Quote the full listing word for word.

▸ DATA SECTION
§

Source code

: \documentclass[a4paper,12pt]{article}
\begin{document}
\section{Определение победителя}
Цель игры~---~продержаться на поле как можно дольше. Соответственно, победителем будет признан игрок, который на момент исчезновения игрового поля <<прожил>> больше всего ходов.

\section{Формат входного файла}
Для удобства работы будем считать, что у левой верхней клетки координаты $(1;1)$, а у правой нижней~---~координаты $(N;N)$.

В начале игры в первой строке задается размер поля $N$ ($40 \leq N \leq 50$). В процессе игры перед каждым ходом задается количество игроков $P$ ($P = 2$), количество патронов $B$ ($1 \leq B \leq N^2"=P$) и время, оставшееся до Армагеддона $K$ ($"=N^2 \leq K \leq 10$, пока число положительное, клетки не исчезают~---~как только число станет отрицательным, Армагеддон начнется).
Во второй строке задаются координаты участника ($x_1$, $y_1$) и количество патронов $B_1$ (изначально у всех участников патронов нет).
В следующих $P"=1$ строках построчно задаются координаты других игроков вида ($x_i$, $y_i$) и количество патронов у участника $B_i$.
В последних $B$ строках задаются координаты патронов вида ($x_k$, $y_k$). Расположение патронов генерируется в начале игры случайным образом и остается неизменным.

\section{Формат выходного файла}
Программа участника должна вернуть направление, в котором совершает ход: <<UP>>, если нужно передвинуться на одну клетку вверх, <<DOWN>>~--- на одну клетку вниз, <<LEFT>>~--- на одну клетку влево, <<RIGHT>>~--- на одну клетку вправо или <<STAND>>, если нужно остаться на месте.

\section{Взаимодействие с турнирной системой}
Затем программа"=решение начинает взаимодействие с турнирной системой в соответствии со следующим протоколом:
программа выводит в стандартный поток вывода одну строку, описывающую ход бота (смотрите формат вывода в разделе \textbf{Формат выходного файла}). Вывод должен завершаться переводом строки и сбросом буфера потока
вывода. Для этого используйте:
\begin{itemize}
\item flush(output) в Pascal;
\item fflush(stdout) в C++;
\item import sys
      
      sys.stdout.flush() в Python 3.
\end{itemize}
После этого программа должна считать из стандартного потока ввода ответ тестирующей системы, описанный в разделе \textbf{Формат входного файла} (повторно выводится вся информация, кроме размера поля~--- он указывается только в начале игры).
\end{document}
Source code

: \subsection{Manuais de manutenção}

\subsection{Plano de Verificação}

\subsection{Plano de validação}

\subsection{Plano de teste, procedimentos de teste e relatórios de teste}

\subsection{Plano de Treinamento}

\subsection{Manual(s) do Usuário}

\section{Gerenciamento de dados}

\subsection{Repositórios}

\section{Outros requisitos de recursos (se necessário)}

§

▸ THE COMPLETED TASK
Source code

: \documentclass[a4paper,12pt]{article}
\begin{document}
\section{Определение победителя}
Цель игры~---~продержаться на поле как можно дольше. Соответственно, победителем будет признан игрок, который на момент исчезновения игрового поля <<прожил>> больше всего ходов.

\section{Формат входного файла}
Для удобства работы будем считать, что у левой верхней клетки координаты $(1;1)$, а у правой нижней~---~координаты $(N;N)$.

В начале игры в первой строке задается размер поля $N$ ($40 \leq N \leq 50$). В процессе игры перед каждым ходом задается количество игроков $P$ ($P = 2$), количество патронов $B$ ($1 \leq B \leq N^2"=P$) и время, оставшееся до Армагеддона $K$ ($"=N^2 \leq K \leq 10$, пока число положительное, клетки не исчезают~---~как только число станет отрицательным, Армагеддон начнется).
Во второй строке задаются координаты участника ($x_1$, $y_1$) и количество патронов $B_1$ (изначально у всех участников патронов нет).
В следующих $P"=1$ строках построчно задаются координаты других игроков вида ($x_i$, $y_i$) и количество патронов у участника $B_i$.
В последних $B$ строках задаются координаты патронов вида ($x_k$, $y_k$). Расположение патронов генерируется в начале игры случайным образом и остается неизменным.

\section{Формат выходного файла}
Программа участника должна вернуть направление, в котором совершает ход: <<UP>>, если нужно передвинуться на одну клетку вверх, <<DOWN>>~--- на одну клетку вниз, <<LEFT>>~--- на одну клетку влево, <<RIGHT>>~--- на одну клетку вправо или <<STAND>>, если нужно остаться на месте.

\section{Взаимодействие с турнирной системой}
Затем программа"=решение начинает взаимодействие с турнирной системой в соответствии со следующим протоколом:
программа выводит в стандартный поток вывода одну строку, описывающую ход бота (смотрите формат вывода в разделе \textbf{Формат выходного файла}). Вывод должен завершаться переводом строки и сбросом буфера потока
вывода. Для этого используйте:
\begin{itemize}
\item flush(output) в Pascal;
\item fflush(stdout) в C++;
\item import sys
      
      sys.stdout.flush() в Python 3.
\end{itemize}
После этого программа должна считать из стандартного потока ввода ответ тестирующей системы, описанный в разделе \textbf{Формат входного файла} (повторно выводится вся информация, кроме размера поля~--- он указывается только в начале игры).
\end{document}
Source code

: \subsection{Manuais de manutenção}

\subsection{Plano de Verificação}

\subsection{Plano de validação}

\subsection{Plano de teste, procedimentos de teste e relatórios de teste}

\subsection{Plano de Treinamento}

\subsection{Manual(s) do Usuário}

\section{Gerenciamento de dados}

\subsection{Repositórios}

\section{Outros requisitos de recursos (se necessário)}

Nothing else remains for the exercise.